皆さん、こんにちは! 突然ですが、皆さんは年間にどれくらいの本を読まれていますでしょうか? 本とは言ったものの、昨今では電子書籍で通勤中などにもお手軽に読める時代なので、そっちの方でたくさん読んでいる方もいるでしょう。
そういう私はほぼ読んでいないので、このような稚拙な文章を書いているわけですが、まぁそんなことは前置きでしかないので以下略とします。
私同様に読んでいない人の中には、均等なサイズの文章が羅列しているのが苦手という人もいるでしょうし、自分の想像力が乏しい故に活字が苦手と感じている人もいるでしょう。
そんな方々にオススメしたいのは“サウンドノベル”というジャンルのゲーム。
もうこのジャンルでピンときたはずです。
今回書かせていただくのは、さまざまなアドベンチャーゲームを生み出したチュンソフト(現スパイク・チュンソフト)さんの代表作の1つ『かまいたちの夜2 監獄島のわらべ唄』です。
「え、『2』なの? そこは『1』でしょ?」と思ったそこのあなた。
実は私の『かまいたち』デビューは『2』なのです……。そして今でも『2』が大好きなのです。よって今回は『かまいたちの夜2』をお送りします。
実写ムービーの流れる不気味なオープニング
私が『かまいたちの夜2』と出会ったのは、友人の勧めでした。
前述のとおり、『1』をやっていなかったのですが「『2』からやっても大丈夫」と言われたのでソフトをプレイしたのです。
ただ、PS2本体とソフトの相性がよくなかったのか、“難”がありまして……ソフトを読み込む際にPS2を左右にゆっくり傾けて謎のご機嫌とりをしなければオープニングムービー前に止まってしまうんです。
起動ごとにその儀式を行っていたので、本作『かまいたちの夜2』の思い出の1つといっても過言ではないでしょう。
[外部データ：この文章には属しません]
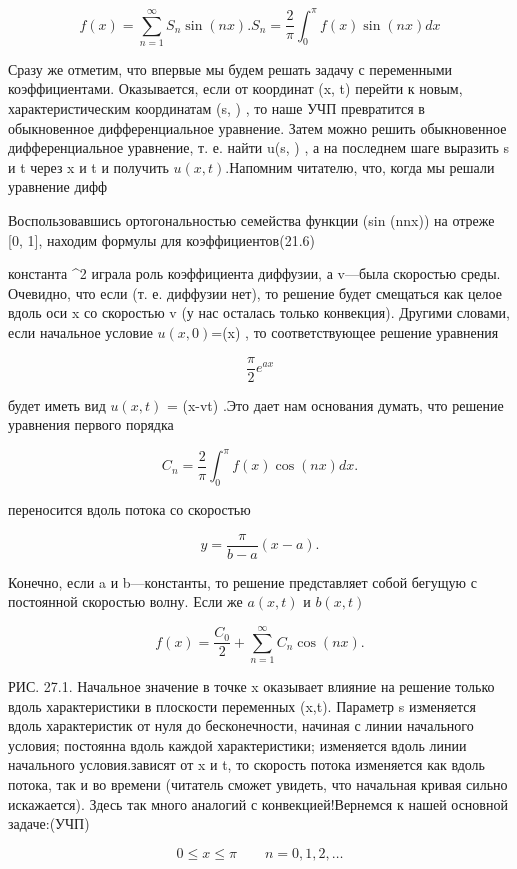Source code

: \documentclass[
  ukrainian,
]{article}
\begin{document}
\[
f(x) = \sum_{n=1}^{\infty} S_n \sin(nx).
S_n = \frac{2}{\pi} \int_{0}^{\pi} f(x) \sin(nx) dx
\]

Сразу же отметим, что впервые мы будем решать задачу с переменными
коэффициентами. Оказывается, если от координат (x, t) перейти к новым,
характеристическим координатам (s, \tau) , то наше УЧП превратится в
обыкновенное дифференциальное уравнение. Затем можно решить обыкновенное
дифференциальное уравнение, т. е. найти u(s, \tau) , а на последнем шаге
выразить s и t через x и t и получить \(u(x, t)\).Напомним читателю,
что, когда мы решали уравнение дифф

Воспользовавшись ортогональностью семейства функции (sin (nnx)) на
отреже {[}0, 1{]}, находим формулы для коэффициентов(21.6)

константа \alpha\^{}2 играла роль коэффициента диффузии, а v---была
скоростью среды. Очевидно, что если  (т. е. диффузии нет), то
решение будет смещаться как целое вдоль оси x со скоростью v (у нас
осталась только конвекция). Другими словами, если начальное условие
\(u(x,0)\)=\varphi(x) , то соответствующее решение уравнения

\[
\frac{\pi}{2} e^{ax}
\]

будет иметь вид \(u(x, t)\) = \varphi(x-vt) .Это дает нам основания
думать, что решение уравнения первого порядка

\[
C_n = \frac{2}{\pi} \int_0^{\pi} f(x) \cos(nx) dx.
\]

переносится вдоль потока со скоростью

\[
y = \frac{\pi}{b-a}(x-a).
\]

Конечно, если a и b---константы, то решение представляет собой бегущую с
постоянной скоростью волну. Если же \(a(x, t)\) и \(b(x, t)\)

\[
f(x) = \frac{C_0}{2} + \sum_{n=1}^{\infty} C_n \cos(nx).
\]

РИС. 27.1. Начальное значение в точке x оказывает влияние на решение
только вдоль характеристики в плоскости переменных (x,t). Параметр s
изменяется вдоль характеристик от нуля до бесконечности, начиная с линии
начального условия; \tau   постоянна вдоль каждой характеристики;
\tau   изменяется вдоль линии начального условия.зависят от x и t, то
скорость потока изменяется как вдоль потока, так и во времени (читатель
сможет увидеть, что начальная кривая сильно искажается). Здесь так много
аналогий с конвекцией!Вернемся к нашей основной задаче:(УЧП)

\[
0 \le x \le \pi \qquad n = 0, 1, 2, \dots
\]
\end{document}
現に今回プレイしに、電撃オンラインさんに行った時、クセでPS2に揺り籠をしてしまいました。
その揺り籠動作を終えて無事に動いてくれると、不協和音で鳥肌がたちまくる、ホラー映画のようなオープニングムービーが流れます。
このオープニングムービーが気持ち悪くて……とてもイイんです! クセになるので、起動する度にスキップすることなく毎回見ておりました。
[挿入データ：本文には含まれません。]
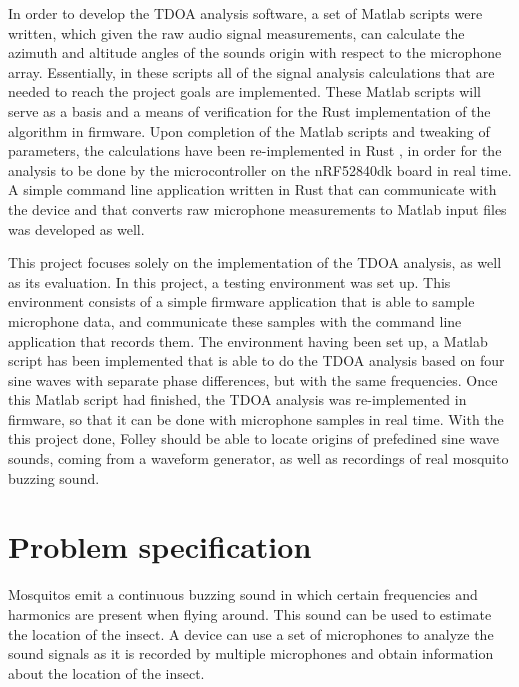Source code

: \documentclass[a4paper]{article}
\begin{document}
In order to develop the TDOA analysis software, a set of Matlab \cite{matlab} scripts were written, which given the raw audio signal measurements, can calculate the azimuth and altitude angles of the sounds origin with respect to the microphone array. Essentially, in these scripts all of the signal analysis calculations that are needed to reach the project goals are implemented. These Matlab scripts will serve as a basis and a means of verification for the Rust implementation of the algorithm in firmware. Upon completion of the Matlab scripts and tweaking of parameters, the calculations have been re-implemented in Rust \cite{rust}, in order for the analysis to be done by the microcontroller on the nRF52840dk \cite{nrf52840-dk} board in real time. A simple command line application written in Rust that can communicate with the device and that converts raw microphone measurements to Matlab input files was developed as well.

This project focuses solely on the implementation of the TDOA analysis, as well as its evaluation. In this project, a testing environment was set up. This environment consists of a simple firmware application that is able to sample microphone data, and communicate these samples with the command line application that records them. The environment having been set up, a Matlab script has been implemented that is able to do the TDOA analysis based on four sine waves with separate phase differences, but with the same frequencies. Once this Matlab script had finished, the TDOA analysis was re-implemented in firmware, so that it can be done with microphone samples in real time. With the this project done, Folley should be able to locate origins of prefedined sine wave sounds, coming from a waveform generator, as well as recordings of real mosquito buzzing sound.


\section{Problem specification}
Mosquitos emit a continuous buzzing sound in which certain frequencies and harmonics are present when flying around. This sound can be used to estimate the location of the insect. A device can use a set of microphones to analyze the sound signals as it is recorded by multiple microphones and obtain information about the location of the insect.
\end{document}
しかも曲はあの東儀秀樹さんも担当されているので、雅楽がとても素晴らしい。そしてとても不気味です。
オープニングムービーは実写ムービーが流れるのですが、この時の画面はゲーム本編で流れるもの。なのでこのオープニングを見て、どんな話があるのかとワクワクできるところもいいんですね。
サウンドノベルは、文字通り音や映像がついている小説を読むスタイルのジャンル。このジャンルを確立させた『弟切草』を初めてプレイした時は、音と気色の悪い画面があることで、テキストを読むだけよりも圧倒的に怖いと感じましたね。
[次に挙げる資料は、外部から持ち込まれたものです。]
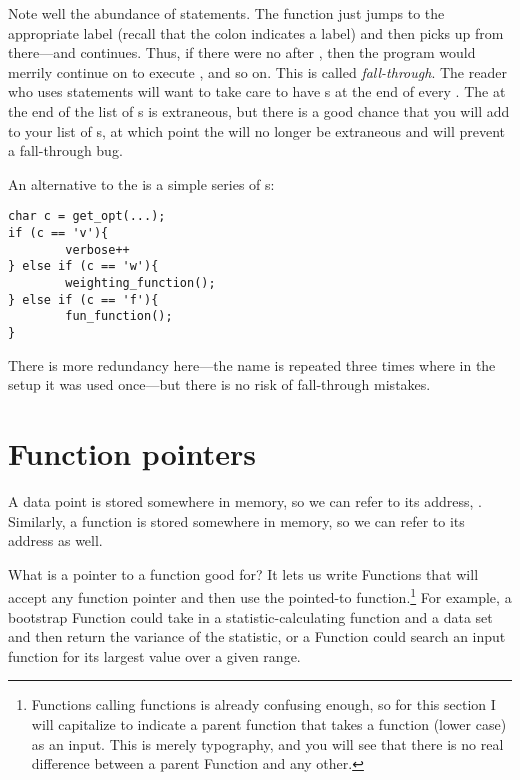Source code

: Note well the abundance of  statements.  The 
function just jumps to the appropriate label (recall that the colon
indicates a label) and then picks up from there---and continues. Thus,
if there were no  after , then the program
would merrily continue on to execute , and so
on. This is called {\sl fall-through}. The
reader who uses  statements will want to take care
to have s at the end of every .  The 
at the end of the list of s is extraneous, but there is a good
chance that you will add to your list of s, at which point
the  will no longer be extraneous and will prevent a fall-through bug.

An alternative to the  is a simple series of s:
\begin{lstlisting}
char c = get_opt(...);
if (c == 'v'){
        verbose++
} else if (c == 'w'){
        weighting_function();
} else if (c == 'f'){
        fun_function();
}
\end{lstlisting}
There is more redundancy here---the name  is repeated three times
where in the  setup it was used once---but there is no risk
of fall-through mistakes.



\section{Function pointers} 
A data point  is stored somewhere in memory, so we can refer to
its address, . Similarly, a function  is stored somewhere
in memory, so we can refer to its address as well.

What is a pointer to a function good for?  It lets us write
Functions that will accept any function pointer and then use the
pointed-to function.\footnote{Functions calling functions is already
confusing enough, so for this section I will capitalize 
to indicate a parent function that takes a function (lower case) as an
input. This is merely typography, and you will see that there is no real
difference between a parent Function and any other.} For example, a
bootstrap Function could take in a statistic-calculating function and
a data set and then return the variance of the statistic, or a Function
could search an input function for its largest value over a given range.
そしてこの『かまいたちの夜2』では、画面が動く動く。冒頭だけでも、風に髪がなびく様や、海の映像など、かなり作り込まれているのがわかります。全身真っ青なシルエットでも、動くことで演技力を感じられる、人物の斬新な表現手法ですよね。
顔はどんな造形なのか、いまどんな表情をしているのかなどは自分の想像力で構築できるので、自分の世界観を保てるのもいいです。私の脳内では美樹本さんとか、結構イケメンの山男ですから(笑)。
主人公とヒロインの名前は前作同様、変えることが可能です。私はそのままの名前を使ってしまうので、主人公はずっと矢島透でヒロインは小林真理でプレイしていました。こういう時に自分の名前はあまり使わないタイプです。
さまざまな物語が展開
島に到着して5分でバッドエンドを迎える場合もある本作。エンディングの種類はなんと105個!
一番メインとなる“わらべ唄篇”を終えた後に、“底蟲村篇”、“陰陽篇”、“サイキック篇”に分かれる選択肢が出てくるようになります。
基本的に分岐した先のストーリーはすべて異なる設定になっているのですが、基本は一緒です。
前作『かまいたちの夜』は本作の中では“ゲーム”として扱われており、ゲーム『かまいたちの夜』がヒットしたお礼に、モデルとなった前作の人々が原作者・我孫子武丸さんによって絶海の孤島である三日月島と呼ばれる孤島に招待されるのです。
この根となる設定からさまざまな種類のお話に発展していくのですが、ホラー、サイコパス、虫、エロティックなどなど……その種類は豊富。しかも壮大すぎてもはやファンタジー。最高に痺れる話が盛りだくさんです。
その中でも特に私が好きな話や、トラウマまったなしだったものをピックアップして書いていきます。
わらべ唄篇
やはり一番最初にやる“わらべ唄篇”は外せないでしょう。
島に着くまでに船長さんから三日月島の恐ろしい過去を聞き、本当にありそうなわらべ唄を教えてもらい、ワクワクとハラハラが止まらないのです!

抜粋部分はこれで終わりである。